Print the entries once more, unchanged.

(Source texts of formatted documents)
[Start of section]

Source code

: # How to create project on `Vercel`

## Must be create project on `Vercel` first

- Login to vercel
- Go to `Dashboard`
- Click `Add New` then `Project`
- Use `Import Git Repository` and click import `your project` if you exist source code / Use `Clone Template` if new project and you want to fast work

[End of section]

▶ _WRITTEN SOLUTION_:
Source code

: # How to create project on `Vercel`

## Must be create project on `Vercel` first

- Login to vercel
- Go to `Dashboard`
- Click `Add New` then `Project`
- Use `Import Git Repository` and click import `your project` if you exist source code / Use `Clone Template` if new project and you want to fast work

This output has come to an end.